Electric Motor Testing
Introduction of Electric Motors and Reasons Why Electric Motor Testing is Necessary
Electric motors are used in a variety of fields, including home appliances, industrial machinery, and electric vehicles (EVs), making them an essential part of our daily lives. These power devices utilize the interaction of a magnetic field and current to output rotary motion. Specialized measuring instruments are necessary in order to test electric motors, for example in design, development, and production processes.
This article introduces principal methods for testing electric motors and explains why testing is necessary.
What is an Electric Motor?
Electric motors, which utilize rotary motion, are used in a variety of applications, ranging from electrical products to electric vehicles (EVs) and industrial machinery. Electric motors can be categorized based on the type of power supply that drives them as either DC motors or AC motors. Moreover, electric motors yield an array of names (including DC motors, brushless DC motors, stepping motors, AC motors, synchronized motors, and inductive motors) based on their purpose of operating principles, power supply, structure, and characteristics.
Electric motors convert electrical energy into rotational force. Magnets are involved in the rotation of electric motors. When current flows through a coil wound around an iron core, it becomes a magnet. This type of magnet is known as an electromagnet, and it acts as a magnet only when current flows. Like conventional magnets, electromagnets have a North pole and a South pole, and electric motors utilize the forces that cause magnetic poles to attract and repel one another.
Why is Electric Motor Testing Necessary?
As introduced above, electric motors play an extremely important role in a variety of electrical products, EVs, and industrial machinery. Furthermore, they are extremely precise devices that incorporate components such as wire, insulators, cores, and permanent magnets. So their performance, efficiency, and safety are affected by their design and characteristics. Consequently, careful testing must be carried out in order to verify the state of electric motors.
Electric Motor Testing Methods You Need to Know: Design and Development
Dynamic electric motor characteristics measurement
Memory HiCorders are used to record the invertor’s output voltage, output current, torque, and RPM from the start to the end of the electric motor’s operation. After measurement, the instrument’s high-speed waveform calculation functionality is used to calculate the motor’s power and efficiency as well as the inverter’s output power, and its X-Y display functionality is used to display those results.
Motor torque vibration measurement
The electric motor’s torque and vibration are measured by a Memory HiCorder in order to analyze the motor’s behavior during operation. The instrument’s FFT calculation functionality is used to perform a frequency analysis in order to identify unanticipated frequency components, including resonance phenomena, which are caused by the motor and mechanism’s natural vibration frequency and by vibrations during operation.

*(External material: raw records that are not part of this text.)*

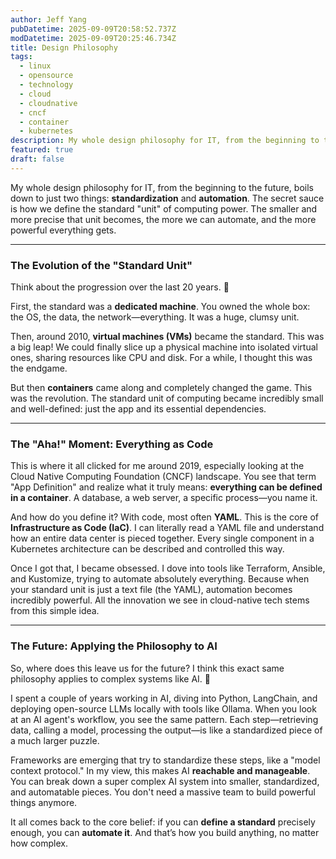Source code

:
 ```yaml
---
author: Jeff Yang
pubDatetime: 2025-09-09T20:58:52.737Z
modDatetime: 2025-09-09T20:25:46.734Z
title: Design Philosophy
tags:
  - linux
  - opensource
  - technology
  - cloud
  - cloudnative
  - cncf
  - container
  - kubernetes
description: My whole design philosophy for IT, from the beginning to the future, boils down to just two things: **standardization** and **automation**. The secret sauce is how we define the standard "unit" of computing power. The smaller and more precise that unit becomes, the more we can automate, and the more powerful everything gets.
featured: true
draft: false
---
```


My whole design philosophy for IT, from the beginning to the future, boils down to just two things: **standardization** and **automation**. The secret sauce is how we define the standard "unit" of computing power. The smaller and more precise that unit becomes, the more we can automate, and the more powerful everything gets.

***

### The Evolution of the "Standard Unit"

Think about the progression over the last 20 years. 📜

First, the standard was a **dedicated machine**. You owned the whole box: the OS, the data, the network—everything. It was a huge, clumsy unit.

Then, around 2010, **virtual machines (VMs)** became the standard. This was a big leap! We could finally slice up a physical machine into isolated virtual ones, sharing resources like CPU and disk. For a while, I thought this was the endgame.

But then **containers** came along and completely changed the game. This was the revolution. The standard unit of computing became incredibly small and well-defined: just the app and its essential dependencies.

***

### The "Aha!" Moment: Everything as Code

This is where it all clicked for me around 2019, especially looking at the Cloud Native Computing Foundation (CNCF) landscape. You see that term "App Definition" and realize what it truly means: **everything can be defined in a container**. A database, a web server, a specific process—you name it.

And how do you define it? With code, most often **YAML**. This is the core of **Infrastructure as Code (IaC)**. I can literally read a YAML file and understand how an entire data center is pieced together. Every single component in a Kubernetes architecture can be described and controlled this way.

Once I got that, I became obsessed. I dove into tools like Terraform, Ansible, and Kustomize, trying to automate absolutely everything. Because when your standard unit is just a text file (the YAML), automation becomes incredibly powerful. All the innovation we see in cloud-native tech stems from this simple idea.

***

### The Future: Applying the Philosophy to AI

So, where does this leave us for the future? I think this exact same philosophy applies to complex systems like AI. 🤖

I spent a couple of years working in AI, diving into Python, LangChain, and deploying open-source LLMs locally with tools like Ollama. When you look at an AI agent's workflow, you see the same pattern. Each step—retrieving data, calling a model, processing the output—is like a standardized piece of a much larger puzzle.

Frameworks are emerging that try to standardize these steps, like a "model context protocol." In my view, this makes AI **reachable and manageable**. You can break down a super complex AI system into smaller, standardized, and automatable pieces. You don't need a massive team to build powerful things anymore.

It all comes back to the core belief: if you can **define a standard** precisely enough, you can **automate it**. And that’s how you build anything, no matter how complex.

Resolver rotational angle measurement
Resolvers are used as sensors to accurately measure the angle position of electric motors. Motors are used under demanding conditions over extended periods of time in harsh environments, including in industrial machinery, servos, and EVs. The resolver’s excitation and output signals are measured by a Memory HiCorder, and the instrument’s waveform calculation functionality is used to calculate the resolver’s rotational angle. That angle and its relationship to other signals can be analyzed in order to adjust the motor control sequence.
As manufacturers seek to extend the range of EVs, they must improve the energy efficiency of motor control by making associated algorithms more precise.
Electric Motor Testing Methods You Need to Know: Production Processes
Measurement of electric motors’ winding resistance
It’s possible to check for wiring breaks by measuring the resistance of motor windings. If these measurements are made using a high-precision resistance meter, manufacturers can also detect errors in wire thickness and the number of turns.
Measurement of motor coil inductance
In this test, winding inductance is measured. In this way, manufacturers can check phase balance, motor operating performance, unevenness in rotation, and consistency between the driver and electric motor.
Insulation resistance measurement and withstand voltage testing of electric motor and winding
Manufacturers carry out insulation resistance testing and withstand voltage testing. By testing insulation during shipping inspections, a high level of safety can be ensured.
Observation of partial discharge during withstand voltage testing
Partial discharge events can be detected by observing the current and voltage waveforms during withstand voltage testing. Partial discharges can lead to an insulation breakdown. By checking for such discharges, manufacturers can detect latent defects in coils.
Testing for layer shorts in motor windings
This process helps manufacturers detect insulation failures (layer shorts) and degradation in motor windings. By quantifying response waveforms during such testing, it’s possible to detect defects at a higher level of precision than is possible with conventional techniques.
As power devices that utilize the interaction of magnetic fields and current to generate rotary motion, electric motors are used to power a variety of applications, ranging from household appliances to large, industrial-use machinery. Since the performance, efficiency, and safety of electric motors are affected by their design and characteristics, manufacturers increasingly subject them to extensive testing.
How about conducting tests by referring to the testing methods introduced in this article?